When I Was Born for the 7th Time received high acclaim from music critics. Writing for Rolling Stone, Neva Chonin opined that the album "is a cohesive, finely crafted LP in which the last album's low-fi funk expands into low, fat grooves, and Singh's pancultural, anti-racist lyrics become more sophisticated but no less impassioned." Robert Christgau of The Village Voice called it "an international pop so seamless that its fusion of alt-rock, Punjabi melody, hip hop, and what-all is subsumed into its own song-based catchiness". In 1998, the album was ranked at number three in The Village Voices Pazz & Jop critics' poll for 1997. Similarly, Spin journalists placed the album at number one in their list of Top 20 Albums of the Year. In 2000, Q magazine placed the album at number 68 in its list of 100 Greatest British Albums.
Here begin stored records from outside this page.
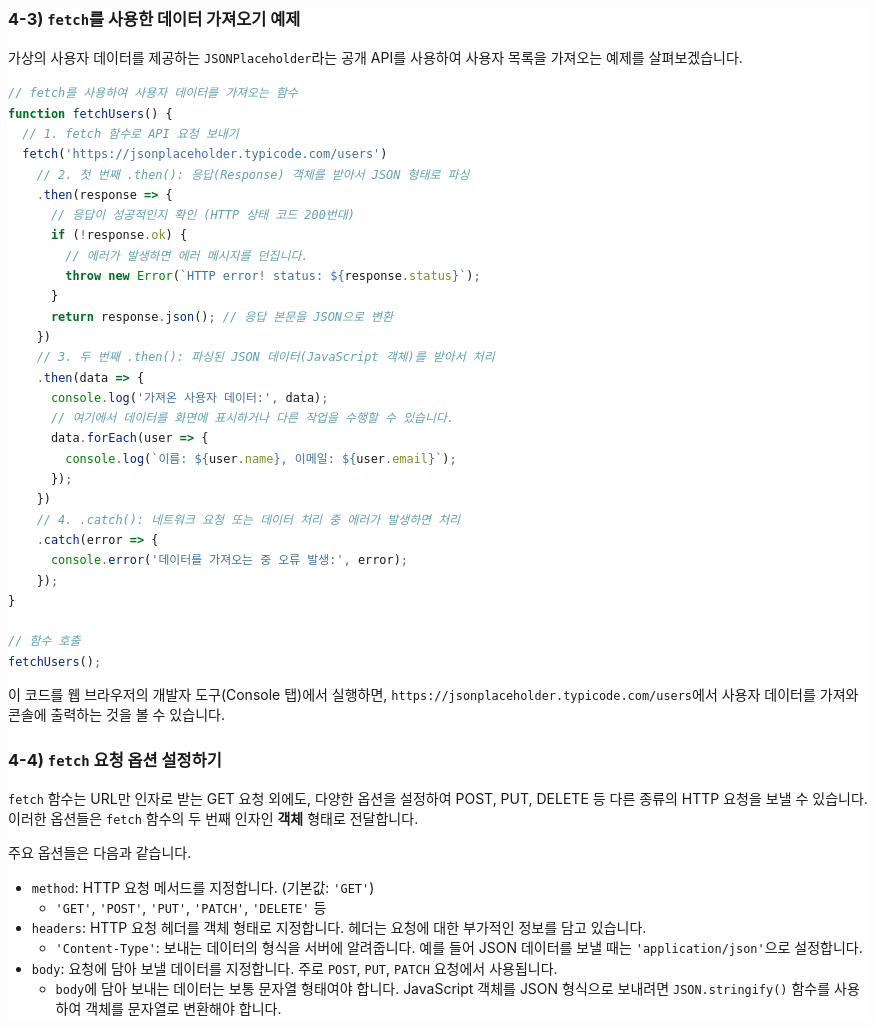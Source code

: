 ### 4-3) `fetch`를 사용한 데이터 가져오기 예제

가상의 사용자 데이터를 제공하는 `JSONPlaceholder`라는 공개 API를 사용하여 사용자 목록을 가져오는 예제를 살펴보겠습니다.

```javascript
// fetch를 사용하여 사용자 데이터를 가져오는 함수
function fetchUsers() {
  // 1. fetch 함수로 API 요청 보내기
  fetch('https://jsonplaceholder.typicode.com/users')
    // 2. 첫 번째 .then(): 응답(Response) 객체를 받아서 JSON 형태로 파싱
    .then(response => {
      // 응답이 성공적인지 확인 (HTTP 상태 코드 200번대)
      if (!response.ok) {
        // 에러가 발생하면 에러 메시지를 던집니다.
        throw new Error(`HTTP error! status: ${response.status}`);
      }
      return response.json(); // 응답 본문을 JSON으로 변환
    })
    // 3. 두 번째 .then(): 파싱된 JSON 데이터(JavaScript 객체)를 받아서 처리
    .then(data => {
      console.log('가져온 사용자 데이터:', data);
      // 여기에서 데이터를 화면에 표시하거나 다른 작업을 수행할 수 있습니다.
      data.forEach(user => {
        console.log(`이름: ${user.name}, 이메일: ${user.email}`);
      });
    })
    // 4. .catch(): 네트워크 요청 또는 데이터 처리 중 에러가 발생하면 처리
    .catch(error => {
      console.error('데이터를 가져오는 중 오류 발생:', error);
    });
}

// 함수 호출
fetchUsers();
```

이 코드를 웹 브라우저의 개발자 도구(Console 탭)에서 실행하면, `https://jsonplaceholder.typicode.com/users`에서 사용자 데이터를 가져와 콘솔에 출력하는 것을 볼 수 있습니다.

### 4-4) `fetch` 요청 옵션 설정하기

`fetch` 함수는 URL만 인자로 받는 GET 요청 외에도, 다양한 옵션을 설정하여 POST, PUT, DELETE 등 다른 종류의 HTTP 요청을 보낼 수 있습니다. 이러한 옵션들은 `fetch` 함수의 두 번째 인자인 **객체** 형태로 전달합니다.

주요 옵션들은 다음과 같습니다.

*   `method`: HTTP 요청 메서드를 지정합니다. (기본값: `'GET'`)
    *   `'GET'`, `'POST'`, `'PUT'`, `'PATCH'`, `'DELETE'` 등
*   `headers`: HTTP 요청 헤더를 객체 형태로 지정합니다. 헤더는 요청에 대한 부가적인 정보를 담고 있습니다.
    *   `'Content-Type'`: 보내는 데이터의 형식을 서버에 알려줍니다. 예를 들어 JSON 데이터를 보낼 때는 `'application/json'`으로 설정합니다.
*   `body`: 요청에 담아 보낼 데이터를 지정합니다. 주로 `POST`, `PUT`, `PATCH` 요청에서 사용됩니다.
    *   `body`에 담아 보내는 데이터는 보통 문자열 형태여야 합니다. JavaScript 객체를 JSON 형식으로 보내려면 `JSON.stringify()` 함수를 사용하여 객체를 문자열로 변환해야 합니다.
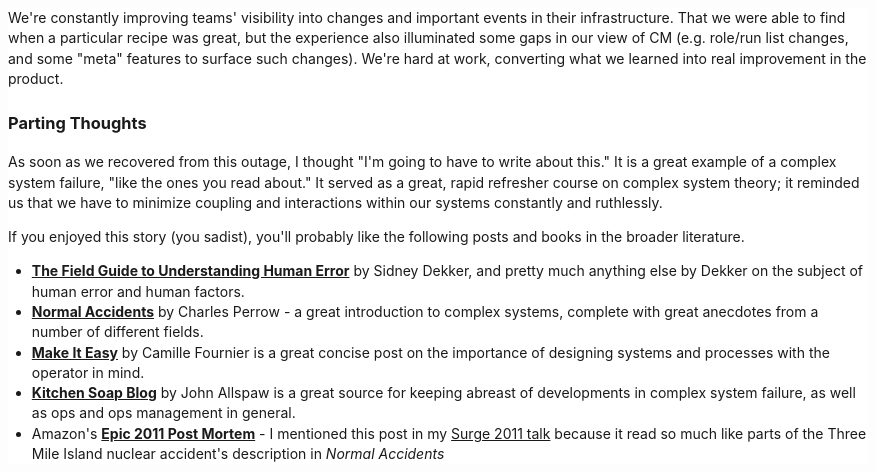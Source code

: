 We're constantly improving teams' visibility into changes and important events
in their infrastructure. That we were able to find when a particular recipe was
great, but the experience also illuminated some gaps in our view of CM (e.g.
role/run list changes, and some "meta" features to surface such changes). We're
hard at work, converting what we learned into real improvement in the product.

### Parting Thoughts

As soon as we recovered from this outage, I thought "I'm going to have to write
about this." It is a great example of a complex system failure, "like the ones
you read about." It served as a great, rapid refresher course on complex system
theory; it reminded us that we have to minimize coupling and interactions within
our systems constantly and ruthlessly.

If you enjoyed this story (you sadist), you'll probably like the following posts
and books in the broader literature.

* [**The Field Guide to Understanding Human Error**](http://www.amazon.com/Field-Guide-Understanding-Human-Error/dp/0754648265/)
by Sidney Dekker, and pretty much anything else by Dekker on the subject of
human error and human factors.
* [**Normal Accidents**](http://www.amazon.com/Normal-Accidents-Living-High-Risk-Technologies/dp/0691004129)
by Charles Perrow - a great introduction to complex systems, complete with great
anecdotes from a number of different fields. 
* [**Make It Easy**](http://whilefalse.blogspot.com/2012/12/make-it-easy.html)
by Camille Fournier is a great concise post on the importance of designing
systems and processes with the operator in mind.
* [**Kitchen Soap Blog**](http://www.kitchensoap.com/) by John Allspaw is a
great source for keeping abreast of developments in complex system failure, as
well as ops and ops management in general.
* Amazon's [**Epic 2011 Post Mortem**](http://aws.amazon.com/message/65648/) - I
mentioned this post in my [Surge 2011
talk](http://surge.omniti.com/2011/speakers/mike-panchenko) because it read so
much like parts of the Three Mile Island nuclear accident's description in
_Normal Accidents_
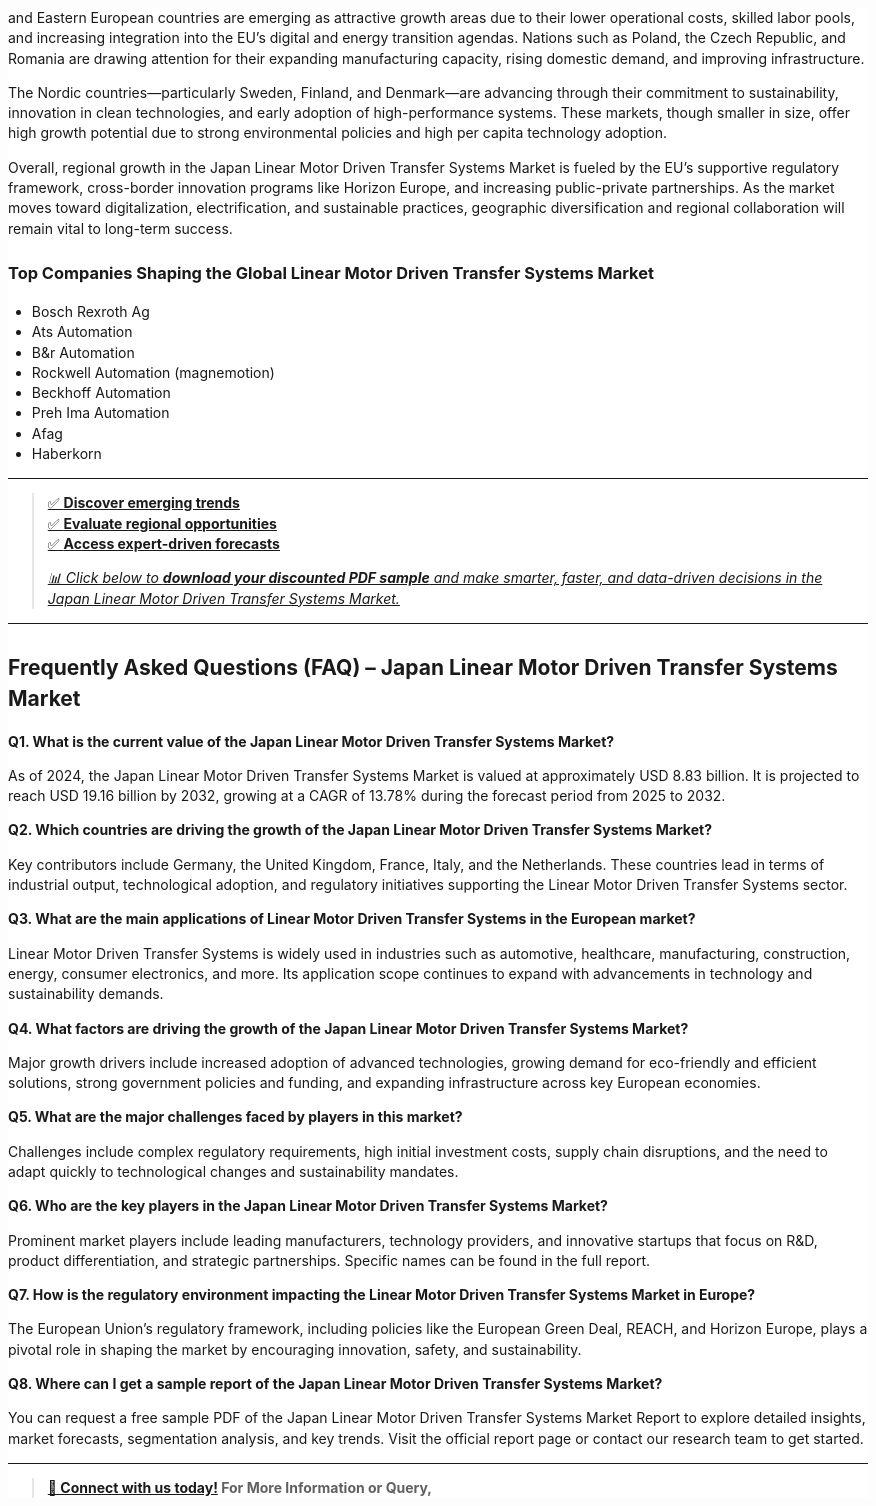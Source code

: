 and Eastern European countries are emerging as attractive growth areas due to their lower operational costs, skilled labor pools, and increasing integration into the EU&rsquo;s digital and energy transition agendas. Nations such as Poland, the Czech Republic, and Romania are drawing attention for their expanding manufacturing capacity, rising domestic demand, and improving infrastructure.</p><p>The Nordic countries&mdash;particularly Sweden, Finland, and Denmark&mdash;are advancing through their commitment to sustainability, innovation in clean technologies, and early adoption of high-performance systems. These markets, though smaller in size, offer high growth potential due to strong environmental policies and high per capita technology adoption.</p><p>Overall, regional growth in the Japan Linear Motor Driven Transfer Systems Market is fueled by the EU&rsquo;s supportive regulatory framework, cross-border innovation programs like Horizon Europe, and increasing public-private partnerships. As the market moves toward digitalization, electrification, and sustainable practices, geographic diversification and regional collaboration will remain vital to long-term success.</p><p><h3>Top Companies Shaping the Global Linear Motor Driven Transfer Systems Market </h3><ul><li>Bosch Rexroth Ag</li><li>Ats Automation</li><li>B&r Automation</li><li>Rockwell Automation (magnemotion)</li><li>Beckhoff Automation</li><li>Preh Ima Automation</li><li>Afag</li><li>Haberkorn</li></ul></p><hr /><blockquote><p><a href="https://www.marketresearchintellect.com/ask-for-discount/?rid=199225&amp;amp;utm_source=Github-JP&amp;amp;utm_medium=828">✅ <strong data-start="617" data-end="645">Discover emerging trends</strong></a><br data-start="645" data-end="648" /><a href="https://www.marketresearchintellect.com/ask-for-discount/?rid=199225&amp;amp;utm_source=Github-JP&amp;amp;utm_medium=828"> ✅ <strong data-start="650" data-end="685">Evaluate regional opportunities</strong></a><br data-start="685" data-end="688" /><a href="https://www.marketresearchintellect.com/ask-for-discount/?rid=199225&amp;amp;utm_source=Github-JP&amp;amp;utm_medium=828"> ✅ <strong data-start="690" data-end="724">Access expert-driven forecasts</strong></a></p><p class="" data-start="728" data-end="864"><em><a href="https://www.marketresearchintellect.com/ask-for-discount/?rid=199225&amp;amp;utm_source=Github-JP&amp;amp;utm_medium=828">📊 Click below to <strong data-start="746" data-end="785">download your discounted PDF sample</strong> and make smarter, faster, and data-driven decisions in the Japan Linear Motor Driven Transfer Systems Market.</a></em></p></blockquote><hr /><h2>Frequently Asked Questions (FAQ) &ndash; Japan Linear Motor Driven Transfer Systems Market</h2><p><strong>Q1. What is the current value of the Japan Linear Motor Driven Transfer Systems Market?</strong></p><p>As of 2024, the Japan Linear Motor Driven Transfer Systems Market is valued at approximately USD 8.83 billion. It is projected to reach USD 19.16 billion by 2032, growing at a CAGR of 13.78% during the forecast period from 2025 to 2032.</p><p><strong>Q2. Which countries are driving the growth of the Japan Linear Motor Driven Transfer Systems Market?</strong></p><p>Key contributors include Germany, the United Kingdom, France, Italy, and the Netherlands. These countries lead in terms of industrial output, technological adoption, and regulatory initiatives supporting the Linear Motor Driven Transfer Systems sector.</p><p><strong>Q3. What are the main applications of Linear Motor Driven Transfer Systems in the European market?</strong></p><p>Linear Motor Driven Transfer Systems is widely used in industries such as automotive, healthcare, manufacturing, construction, energy, consumer electronics, and more. Its application scope continues to expand with advancements in technology and sustainability demands.</p><p><strong>Q4. What factors are driving the growth of the Japan Linear Motor Driven Transfer Systems Market?</strong></p><p>Major growth drivers include increased adoption of advanced technologies, growing demand for eco-friendly and efficient solutions, strong government policies and funding, and expanding infrastructure across key European economies.</p><p><strong>Q5. What are the major challenges faced by players in this market?</strong></p><p>Challenges include complex regulatory requirements, high initial investment costs, supply chain disruptions, and the need to adapt quickly to technological changes and sustainability mandates.</p><p><strong>Q6. Who are the key players in the Japan Linear Motor Driven Transfer Systems Market?</strong></p><p>Prominent market players include leading manufacturers, technology providers, and innovative startups that focus on R&amp;D, product differentiation, and strategic partnerships. Specific names can be found in the full report.</p><p><strong>Q7. How is the regulatory environment impacting the Linear Motor Driven Transfer Systems Market in Europe?</strong></p><p>The European Union&rsquo;s regulatory framework, including policies like the European Green Deal, REACH, and Horizon Europe, plays a pivotal role in shaping the market by encouraging innovation, safety, and sustainability.</p><p><strong>Q8. Where can I get a sample report of the Japan Linear Motor Driven Transfer Systems Market?</strong></p><p>You can request a free sample PDF of the Japan Linear Motor Driven Transfer Systems Market Report to explore detailed insights, market forecasts, segmentation analysis, and key trends. Visit the official report page or contact our research team to get started.</p><hr /><blockquote><p><span class="font-[700]"><strong><a href="https://www.marketresearchintellect.com/product/global-linear-motor-driven-transfer-systems-market-size-and-forecast/?utm_source=Linkedin&utm_medium=828">📩 Connect with us today!</a> For More Information or Query,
The album was also included in the book 1001 Albums You Must Hear Before You Die.

Professional ratings
Review scores
| Source | Rating |
| AllMusic | Star Half star |
| Chicago Tribune | Star |
| Christgau's Consumer Guide | A |
| Entertainment Weekly | B |
| The Guardian | Star |
| NME | 6/10 |
| Rolling Stone | Star |
| The Rolling Stone Album Guide | Star |
| Select | 4/5 |
| Spin | 9/10 |

==Track listing==

| No. | Title | Writer(s) | Length |
|---|---|---|---|
| 1. | "Sleep on the Left Side" |  | 4:06 |
| 2. | "Brimful of Asha" |  | 5:17 |
| 3. | "Butter the Soul" |  | 3:19 |
| 4. | "Chocolat" |  | 1:24 |
| 5. | "We're in Yr Corner" |  | 5:47 |
| 6. | "Funky Days Are Back Again" |  | 3:41 |
| 7. | "What Is Happening?" | Singh; Ben Ayres; | 2:15 |
| 8. | "When the Light Appears Boy" (featuring Allen Ginsberg) | Allen Ginsberg; Singh; | 2:41 |
| 9. | "Coming Up" |  | 1:03 |
| 10. | "Good Shit" |  | 4:40 |
| 11. | "Good to Be on the Road Back Home" (with Paula Frazer) |  | 5:45 |
| 12. | "It's Indian Tobacco My Friend" |  | 4:51 |
| 13. | "Candyman" (with Justin Warfield) | Larry Coryell; Singh; | 3:49 |
| 14. | "State Troopers" |  | 3:07 |
| 15. | "Norwegian Wood (This Bird Has Flown)" | John Lennon; Paul McCartney; | 2:27 |
| Total length: |  |  | 54:12 |

==Personnel==
Credits are adapted from the album's album notes.

Cornershop
- Tjinder Singh – vocals, guitar, scratching, dholki
- Ben Ayres – tamboura, guitar, keyboards
- Anthony Saffery – sitar, harmonium, keyboards
- Nick Simms – drums
- Peter Bengry – percussion

Additional musicians
- Robert Buller – strings ("Brimful of Asha")
- Elizabeth Johnson – strings ("Brimful of Asha")
- Grace Winder – strings ("Brimful of Asha")
- Allen Ginsberg – vocals ("When the Light Appears Boy")
- Lourdes Belart – vocals ("Good Shit")
- Paula Frazer – vocals ("Good to Be on the Road Back Home")
- Ray Dickaty – flute ("Good to Be on the Road Back Home")
- Justin Warfield – rapping ("Candyman")

Technical
- Tjinder Singh – production (tracks 1., 2., 4. – 12., 14., 15.)
- Dan the Automator – production (tracks 1., 10., 13.)
- Daddy Rappaport – production (track 3.)
- Alan Gregson – engineering
- Philip Bagenal – engineering
- Mike Marsh – mastering
- Deborah Norcross – art direction and design
- Catalina Gonzales – front cover photography
- Thomas Bayrle – inside illustration
- Frank Maddocks – afro illustration

==Charts==

Chart performance for When I Was Born for the 7th Time
| Chart (1997–1998) | Peak position |
|---|---|
| Australian Albums (ARIA) | 81 |
| New Zealand Albums (RMNZ) | 12 |
| Scottish Albums (Official Charts) | 22 |
| Swedish Albums (Sverigetopplistan) | 60 |
| UK Albums (Official Charts) | 17 |

==Certifications==

Certifications for When I Was Born for the 7th Time
| Region | Certification | Certified units/sales |
| United Kingdom (BPI) | Gold | 100,000^{^} |
^{^} Shipments figures based on certification alone.